The study found that there was a significant increase in the amount of Dementia (particularly Alzheimer’s) in parents and first degree relatives of kids that had ADHD.

We know ADHD runs in families. It’s very familial, meaning there are a lot of genetic components to it. 

Based on the study, it turned out there was an association for an increase in risk of dementia in people that had ADHD. The significance of this study we don’t know yet. But it is something to note. 

I will tell you that I have treated some dementia patients with low dose stimulants, and it does seem to help. You have to know what you’re doing. 

Another thing to note is that in kids with ADHD, you need to look at their airways and tonsils. Same thing for adults with ADHD. Also, you should check for sleep apnea. Both conditions have shown to increase the incidence of ADHD. 

 

New Drug For Alzheimer’s Disease Becomes FDA Approved 

 

There’s a new drug that’s been approved by the FDA for Alzheimer’s. It’s called Aducanumab. 

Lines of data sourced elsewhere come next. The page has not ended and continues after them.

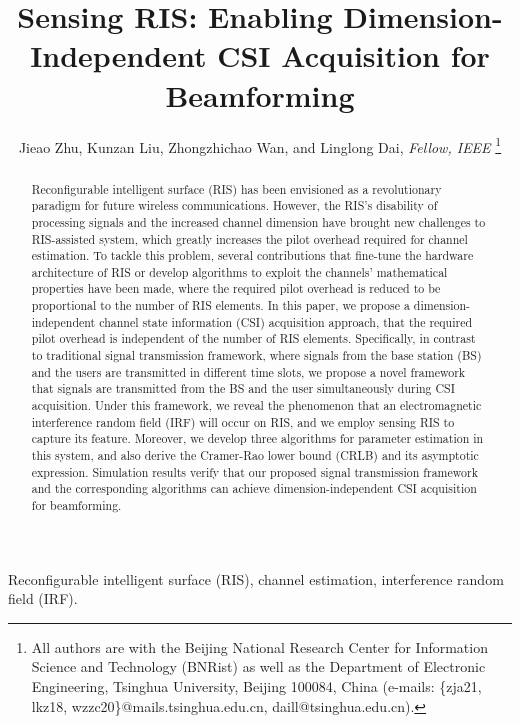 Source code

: \documentclass[12pt,draftclsnofoot,journal,onecolumn]{IEEEtran}
\theoremstyle{nonumberplain}
\begin{document}
\title{Sensing RIS: Enabling Dimension-Independent CSI Acquisition for Beamforming}
\author{{Jieao Zhu, Kunzan Liu, Zhongzhichao Wan, and Linglong Dai, {\textit{Fellow, IEEE}}
\vspace*{-3em}}
\thanks{All authors are with the Beijing National Research Center for Information Science and Technology (BNRist) as well as the Department of Electronic Engineering, Tsinghua University, Beijing 100084, China (e-mails: \{zja21, lkz18, wzzc20\}@mails.tsinghua.edu.cn, daill@tsinghua.edu.cn).}
}

\maketitle

\begin{abstract}
Reconfigurable intelligent surface (RIS) has been envisioned as a revolutionary paradigm for future wireless communications.
However, the RIS's disability of processing signals and the increased channel dimension have brought new challenges to RIS-assisted system, which greatly increases the pilot overhead required for channel estimation.
To tackle this problem, several contributions that fine-tune the hardware architecture of RIS or develop algorithms to exploit the channels' mathematical properties have been made, where the required pilot overhead is reduced to be proportional to the number of RIS elements.
In this paper, we propose a dimension-independent channel state information (CSI) acquisition approach, that the required pilot overhead is independent of the number of RIS elements.
Specifically, in contrast to traditional signal transmission framework, where signals from the base station (BS) and the users are transmitted in different time slots, we propose a novel framework that signals are transmitted from the BS and the user simultaneously during CSI acquisition.
Under this framework, we reveal the phenomenon that an electromagnetic interference random field (IRF) will occur on RIS, and we employ sensing RIS to capture its feature.
Moreover, we develop three algorithms for parameter estimation in this system, and also derive the Cramer-Rao lower bound (CRLB) and its asymptotic expression.
Simulation results verify that our proposed signal transmission framework and the corresponding algorithms can achieve dimension-independent CSI acquisition for beamforming.
\end{abstract}

\begin{IEEEkeywords}
Reconfigurable intelligent surface (RIS), channel estimation, interference random field (IRF).
\end{IEEEkeywords}
\end{document}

It’s actually a monoclonal antibody. 

Aducanumab is another drug that reduces amyloid plaque in the brain. The problem is that it hasn’t proven to prevent or slow down Alzheimer’s. Over years of research what we’ve learned is that amyloid plaque isn’t what causes Alzheimer’s. 

Amyloid plaque is actually the brain trying to protect itself against inflammation. 

If you want to get to the root cause of Alzheimer’s Disease, getting rid of this isn’t the answer. 

This new drug barely passed through the FDA, and is outlandishly expensive (about $56K a year for a medicine that probably doesn’t work). 

Here are two other drugs for Alzheimer’s that haven’t proven to work:

  • Aricept
  • Namenda

Neither one of these has shown to prevent or slow down Alzheimer’s.

 

Dr. Bredesen’s Protocol 

 

Before taking medications like the ones above, I would literally try to do everything else. 

One thing I’ve consistently gone back to over the last several years is a protocol called “RECODE” by Dr. Dale Bredesen out of UCLA. 

Dr. Bredesen is also the author of the book “The End Of Alzheimer’s”. 

One thing (among many things) that stood out to me in this book was the number of different causes of Alzheimer’s. So far 33 have been identified. 

According to the book, it goes back to lifestyle. We always want to go back to PREVENTION, especially when it comes to neurodegeneration of the brain.

There have been documented cases of patients reversing Alzheimer’s (almost entirely) for a period of a few years with his protocol. 

What does he recommend?

  • Hormonal evaluation and treatment
  • Eat a low glycemic diet 
  • Eat an anti-inflammatory diet (low grains, low sugar)
  • Intermittent fasting
  • Take supplements that help (Especially Vitamin D, Omega 3’s, and Turmeric)
  • Eat more good fats (Keto is certainly helpful) 
  • Keep stress levels down 
  • Get good sleep 
  • Exercise 

In my opinion, EXERCISE is the number one thing you can do for your health. 

I’ll go back to the beginning of this note. I’m at a pickleball tournament and what I am seeing is that anyone can play! It’s moderate exercise, which I recommend. The scoring is unique so you have to focus. 

Everyone has heard that ping pong can be great for Alzheimer’s prevention (which it is), but think about playing Pickleball for the same reason! 

With pickleball you get more exercise!

It’s fun and can be great for your overall health.